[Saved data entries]
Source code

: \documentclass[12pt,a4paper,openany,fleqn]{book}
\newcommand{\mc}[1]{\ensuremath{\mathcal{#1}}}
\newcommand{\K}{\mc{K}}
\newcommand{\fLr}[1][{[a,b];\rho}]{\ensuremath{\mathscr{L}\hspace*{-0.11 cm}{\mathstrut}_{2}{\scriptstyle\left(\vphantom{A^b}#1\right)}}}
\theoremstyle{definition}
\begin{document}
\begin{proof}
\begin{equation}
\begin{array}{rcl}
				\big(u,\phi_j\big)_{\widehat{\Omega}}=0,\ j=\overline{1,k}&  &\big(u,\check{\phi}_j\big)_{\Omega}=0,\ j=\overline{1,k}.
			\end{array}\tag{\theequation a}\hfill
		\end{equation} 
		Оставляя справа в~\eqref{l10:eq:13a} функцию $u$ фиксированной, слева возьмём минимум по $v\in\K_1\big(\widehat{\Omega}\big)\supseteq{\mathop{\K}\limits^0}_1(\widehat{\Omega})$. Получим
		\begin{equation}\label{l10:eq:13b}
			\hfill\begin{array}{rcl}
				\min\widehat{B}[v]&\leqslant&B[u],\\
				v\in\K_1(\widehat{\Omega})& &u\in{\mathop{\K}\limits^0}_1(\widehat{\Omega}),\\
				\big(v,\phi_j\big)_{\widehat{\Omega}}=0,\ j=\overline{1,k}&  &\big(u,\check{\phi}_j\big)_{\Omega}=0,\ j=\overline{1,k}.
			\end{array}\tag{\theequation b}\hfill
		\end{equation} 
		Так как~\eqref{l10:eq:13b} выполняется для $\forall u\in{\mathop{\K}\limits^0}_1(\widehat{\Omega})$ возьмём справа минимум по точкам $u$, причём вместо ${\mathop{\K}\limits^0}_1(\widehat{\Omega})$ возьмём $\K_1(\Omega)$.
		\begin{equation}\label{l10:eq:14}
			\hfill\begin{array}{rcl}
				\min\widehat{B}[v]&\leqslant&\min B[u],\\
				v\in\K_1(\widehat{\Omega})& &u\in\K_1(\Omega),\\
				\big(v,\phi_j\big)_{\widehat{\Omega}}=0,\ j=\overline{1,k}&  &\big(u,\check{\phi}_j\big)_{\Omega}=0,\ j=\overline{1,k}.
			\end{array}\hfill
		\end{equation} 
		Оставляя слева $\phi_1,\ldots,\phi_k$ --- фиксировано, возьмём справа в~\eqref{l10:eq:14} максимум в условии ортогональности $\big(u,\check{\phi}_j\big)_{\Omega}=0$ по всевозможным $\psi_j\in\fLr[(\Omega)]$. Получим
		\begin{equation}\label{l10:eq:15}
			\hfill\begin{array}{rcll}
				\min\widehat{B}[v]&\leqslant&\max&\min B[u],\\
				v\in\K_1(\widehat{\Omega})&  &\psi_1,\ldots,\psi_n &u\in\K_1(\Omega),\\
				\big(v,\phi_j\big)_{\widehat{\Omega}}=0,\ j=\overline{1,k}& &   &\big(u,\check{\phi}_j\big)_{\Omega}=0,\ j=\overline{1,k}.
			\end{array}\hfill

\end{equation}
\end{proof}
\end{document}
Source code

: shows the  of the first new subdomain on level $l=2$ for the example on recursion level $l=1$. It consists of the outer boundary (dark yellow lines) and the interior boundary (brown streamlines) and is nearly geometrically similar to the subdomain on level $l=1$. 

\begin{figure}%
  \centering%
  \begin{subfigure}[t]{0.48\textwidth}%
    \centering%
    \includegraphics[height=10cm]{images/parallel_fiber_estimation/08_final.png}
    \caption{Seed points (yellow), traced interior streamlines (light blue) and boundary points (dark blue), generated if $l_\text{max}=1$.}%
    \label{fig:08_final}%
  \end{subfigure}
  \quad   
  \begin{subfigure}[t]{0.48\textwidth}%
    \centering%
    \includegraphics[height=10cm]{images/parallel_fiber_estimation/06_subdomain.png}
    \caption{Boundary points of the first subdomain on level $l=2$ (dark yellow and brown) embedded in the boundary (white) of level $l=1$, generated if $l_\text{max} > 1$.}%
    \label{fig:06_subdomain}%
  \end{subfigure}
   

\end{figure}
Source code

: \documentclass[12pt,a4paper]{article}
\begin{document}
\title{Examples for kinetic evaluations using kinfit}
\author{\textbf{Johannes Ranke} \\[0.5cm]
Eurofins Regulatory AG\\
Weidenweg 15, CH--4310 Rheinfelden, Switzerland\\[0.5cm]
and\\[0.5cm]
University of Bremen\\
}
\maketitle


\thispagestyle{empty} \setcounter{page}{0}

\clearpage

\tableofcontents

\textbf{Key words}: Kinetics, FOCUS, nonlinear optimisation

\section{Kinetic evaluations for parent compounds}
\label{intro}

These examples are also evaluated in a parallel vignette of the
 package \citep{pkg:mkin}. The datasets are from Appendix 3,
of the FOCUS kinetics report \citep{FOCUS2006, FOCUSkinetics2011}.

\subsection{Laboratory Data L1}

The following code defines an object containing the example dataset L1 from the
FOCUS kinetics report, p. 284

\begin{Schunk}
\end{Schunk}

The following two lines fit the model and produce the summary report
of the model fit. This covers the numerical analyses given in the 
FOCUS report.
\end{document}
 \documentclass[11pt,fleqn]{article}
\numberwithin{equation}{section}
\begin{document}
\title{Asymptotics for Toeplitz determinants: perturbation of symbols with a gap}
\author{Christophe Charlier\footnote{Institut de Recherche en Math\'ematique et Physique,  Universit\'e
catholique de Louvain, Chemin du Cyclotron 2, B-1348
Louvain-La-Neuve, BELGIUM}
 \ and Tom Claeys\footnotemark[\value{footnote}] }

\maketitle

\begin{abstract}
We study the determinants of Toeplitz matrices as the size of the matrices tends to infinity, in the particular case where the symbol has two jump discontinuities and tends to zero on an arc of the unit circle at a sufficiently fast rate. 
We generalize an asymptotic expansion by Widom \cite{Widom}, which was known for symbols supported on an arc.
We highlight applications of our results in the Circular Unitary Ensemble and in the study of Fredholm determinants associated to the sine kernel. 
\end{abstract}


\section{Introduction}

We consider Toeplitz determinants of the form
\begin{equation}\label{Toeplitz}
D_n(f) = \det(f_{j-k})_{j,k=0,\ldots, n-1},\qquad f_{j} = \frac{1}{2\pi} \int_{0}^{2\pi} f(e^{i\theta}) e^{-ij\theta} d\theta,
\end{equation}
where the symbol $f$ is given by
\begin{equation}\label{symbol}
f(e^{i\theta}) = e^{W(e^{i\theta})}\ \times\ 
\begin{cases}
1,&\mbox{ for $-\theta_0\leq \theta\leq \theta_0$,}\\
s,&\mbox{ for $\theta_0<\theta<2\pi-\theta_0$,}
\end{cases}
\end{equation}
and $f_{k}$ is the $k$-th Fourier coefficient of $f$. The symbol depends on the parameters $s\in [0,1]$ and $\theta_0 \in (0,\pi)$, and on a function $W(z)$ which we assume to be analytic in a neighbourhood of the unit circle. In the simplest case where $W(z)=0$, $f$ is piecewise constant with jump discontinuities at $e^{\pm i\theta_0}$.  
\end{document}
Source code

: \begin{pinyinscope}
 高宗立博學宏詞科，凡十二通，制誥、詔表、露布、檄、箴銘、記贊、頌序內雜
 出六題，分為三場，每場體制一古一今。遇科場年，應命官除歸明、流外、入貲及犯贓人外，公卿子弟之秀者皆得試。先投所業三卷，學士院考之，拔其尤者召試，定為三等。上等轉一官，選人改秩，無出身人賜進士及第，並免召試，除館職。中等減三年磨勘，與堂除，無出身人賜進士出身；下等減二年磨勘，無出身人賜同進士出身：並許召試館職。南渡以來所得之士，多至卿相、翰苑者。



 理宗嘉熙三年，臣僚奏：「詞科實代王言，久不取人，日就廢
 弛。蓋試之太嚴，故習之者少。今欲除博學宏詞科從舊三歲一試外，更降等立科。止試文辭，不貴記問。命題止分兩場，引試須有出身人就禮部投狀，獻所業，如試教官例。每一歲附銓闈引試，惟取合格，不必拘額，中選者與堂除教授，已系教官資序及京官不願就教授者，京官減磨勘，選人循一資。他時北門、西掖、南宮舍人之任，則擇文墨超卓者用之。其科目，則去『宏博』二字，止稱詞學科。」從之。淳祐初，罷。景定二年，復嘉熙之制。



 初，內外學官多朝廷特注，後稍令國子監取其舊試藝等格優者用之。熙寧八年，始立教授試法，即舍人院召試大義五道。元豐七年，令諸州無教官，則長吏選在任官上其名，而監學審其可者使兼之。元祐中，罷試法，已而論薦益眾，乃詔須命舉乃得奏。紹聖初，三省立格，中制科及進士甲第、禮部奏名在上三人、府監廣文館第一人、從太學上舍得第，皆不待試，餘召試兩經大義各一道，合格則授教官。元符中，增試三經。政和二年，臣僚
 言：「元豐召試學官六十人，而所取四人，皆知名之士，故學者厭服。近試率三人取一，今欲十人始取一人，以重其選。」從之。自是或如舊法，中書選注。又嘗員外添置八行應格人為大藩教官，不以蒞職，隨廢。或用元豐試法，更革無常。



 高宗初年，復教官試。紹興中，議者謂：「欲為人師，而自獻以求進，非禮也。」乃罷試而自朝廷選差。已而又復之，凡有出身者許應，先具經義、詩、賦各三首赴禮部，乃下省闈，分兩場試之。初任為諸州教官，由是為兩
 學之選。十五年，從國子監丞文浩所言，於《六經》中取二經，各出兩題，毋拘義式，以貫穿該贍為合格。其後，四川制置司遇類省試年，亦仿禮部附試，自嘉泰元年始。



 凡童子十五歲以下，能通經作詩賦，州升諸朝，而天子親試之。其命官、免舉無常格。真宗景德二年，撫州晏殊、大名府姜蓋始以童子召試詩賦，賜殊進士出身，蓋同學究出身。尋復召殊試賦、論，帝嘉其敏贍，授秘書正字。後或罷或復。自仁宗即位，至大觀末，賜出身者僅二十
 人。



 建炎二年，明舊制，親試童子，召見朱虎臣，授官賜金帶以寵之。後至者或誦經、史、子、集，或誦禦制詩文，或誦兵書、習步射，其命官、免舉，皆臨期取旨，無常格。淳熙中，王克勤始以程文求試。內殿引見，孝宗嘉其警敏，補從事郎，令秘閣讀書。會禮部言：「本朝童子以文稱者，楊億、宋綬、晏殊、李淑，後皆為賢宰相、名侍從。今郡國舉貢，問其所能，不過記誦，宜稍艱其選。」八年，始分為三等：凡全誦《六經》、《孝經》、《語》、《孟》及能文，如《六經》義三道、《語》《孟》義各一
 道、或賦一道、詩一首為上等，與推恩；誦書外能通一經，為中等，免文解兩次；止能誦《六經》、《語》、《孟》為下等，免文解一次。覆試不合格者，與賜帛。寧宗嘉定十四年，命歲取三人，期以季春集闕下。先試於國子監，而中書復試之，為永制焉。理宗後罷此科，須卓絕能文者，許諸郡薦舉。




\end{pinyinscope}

#### Assignment
Print exactly the lines above, between the one holding "高宗立博學宏詞科，凡十二通，制誥、詔表、露布、檄、箴銘、記贊、頌序內雜" and the one holding "初，內外學官多朝廷特注，後稍", inclusive, and nothing besides.

#### Expected answer
 高宗立博學宏詞科，凡十二通，制誥、詔表、露布、檄、箴銘、記贊、頌序內雜
 出六題，分為三場，每場體制一古一今。遇科場年，應命官除歸明、流外、入貲及犯贓人外，公卿子弟之秀者皆得試。先投所業三卷，學士院考之，拔其尤者召試，定為三等。上等轉一官，選人改秩，無出身人賜進士及第，並免召試，除館職。中等減三年磨勘，與堂除，無出身人賜進士出身；下等減二年磨勘，無出身人賜同進士出身：並許召試館職。南渡以來所得之士，多至卿相、翰苑者。



 理宗嘉熙三年，臣僚奏：「詞科實代王言，久不取人，日就廢
 弛。蓋試之太嚴，故習之者少。今欲除博學宏詞科從舊三歲一試外，更降等立科。止試文辭，不貴記問。命題止分兩場，引試須有出身人就禮部投狀，獻所業，如試教官例。每一歲附銓闈引試，惟取合格，不必拘額，中選者與堂除教授，已系教官資序及京官不願就教授者，京官減磨勘，選人循一資。他時北門、西掖、南宮舍人之任，則擇文墨超卓者用之。其科目，則去『宏博』二字，止稱詞學科。」從之。淳祐初，罷。景定二年，復嘉熙之制。



 初，內外學官多朝廷特注，後稍令國子監取其舊試藝等格優者用之。熙寧八年，始立教授試法，即舍人院召試大義五道。元豐七年，令諸州無教官，則長吏選在任官上其名，而監學審其可者使兼之。元祐中，罷試法，已而論薦益眾，乃詔須命舉乃得奏。紹聖初，三省立格，中制科及進士甲第、禮部奏名在上三人、府監廣文館第一人、從太學上舍得第，皆不待試，餘召試兩經大義各一道，合格則授教官。元符中，增試三經。政和二年，臣僚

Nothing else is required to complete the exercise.